==== Data
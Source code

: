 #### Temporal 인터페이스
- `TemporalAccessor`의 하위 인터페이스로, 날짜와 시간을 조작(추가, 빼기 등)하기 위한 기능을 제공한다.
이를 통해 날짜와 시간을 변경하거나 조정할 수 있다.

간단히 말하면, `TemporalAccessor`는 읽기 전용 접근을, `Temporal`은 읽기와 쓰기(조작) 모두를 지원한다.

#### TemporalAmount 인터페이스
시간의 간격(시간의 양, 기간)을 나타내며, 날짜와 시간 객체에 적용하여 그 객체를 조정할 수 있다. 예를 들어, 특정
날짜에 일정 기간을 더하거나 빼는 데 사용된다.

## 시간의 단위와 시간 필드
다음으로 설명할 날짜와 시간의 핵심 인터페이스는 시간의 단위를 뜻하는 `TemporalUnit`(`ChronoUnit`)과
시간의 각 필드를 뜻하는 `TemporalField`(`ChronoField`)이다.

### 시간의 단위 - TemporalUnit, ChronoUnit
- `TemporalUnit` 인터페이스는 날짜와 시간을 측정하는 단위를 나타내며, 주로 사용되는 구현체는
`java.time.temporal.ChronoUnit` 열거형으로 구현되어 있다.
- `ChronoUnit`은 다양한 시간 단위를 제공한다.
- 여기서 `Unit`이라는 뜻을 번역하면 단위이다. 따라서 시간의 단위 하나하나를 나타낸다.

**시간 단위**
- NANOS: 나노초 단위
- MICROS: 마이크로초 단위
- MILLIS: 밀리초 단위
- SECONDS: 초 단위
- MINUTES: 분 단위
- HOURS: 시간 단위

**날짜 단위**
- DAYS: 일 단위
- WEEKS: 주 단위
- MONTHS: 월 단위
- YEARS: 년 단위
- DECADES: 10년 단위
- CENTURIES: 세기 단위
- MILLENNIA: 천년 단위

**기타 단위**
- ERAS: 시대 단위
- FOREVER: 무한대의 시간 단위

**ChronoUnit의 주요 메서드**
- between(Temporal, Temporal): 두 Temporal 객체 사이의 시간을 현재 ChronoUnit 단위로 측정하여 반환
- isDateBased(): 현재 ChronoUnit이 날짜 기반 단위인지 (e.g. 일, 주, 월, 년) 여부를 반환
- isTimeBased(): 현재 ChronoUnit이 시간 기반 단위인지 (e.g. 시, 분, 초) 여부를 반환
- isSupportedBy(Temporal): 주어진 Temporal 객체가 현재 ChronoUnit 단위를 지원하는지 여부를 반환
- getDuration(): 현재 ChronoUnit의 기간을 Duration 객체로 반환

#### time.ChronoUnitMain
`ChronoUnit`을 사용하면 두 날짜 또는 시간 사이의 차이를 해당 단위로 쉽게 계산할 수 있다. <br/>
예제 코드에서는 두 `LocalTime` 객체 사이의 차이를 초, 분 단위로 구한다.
========
### Exercise prompt
Pull every line containing "단위인지" out of the records.

### Solution for this task
- isDateBased(): 현재 ChronoUnit이 날짜 기반 단위인지 (e.g. 일, 주, 월, 년) 여부를 반환
- isTimeBased(): 현재 ChronoUnit이 시간 기반 단위인지 (e.g. 시, 분, 초) 여부를 반환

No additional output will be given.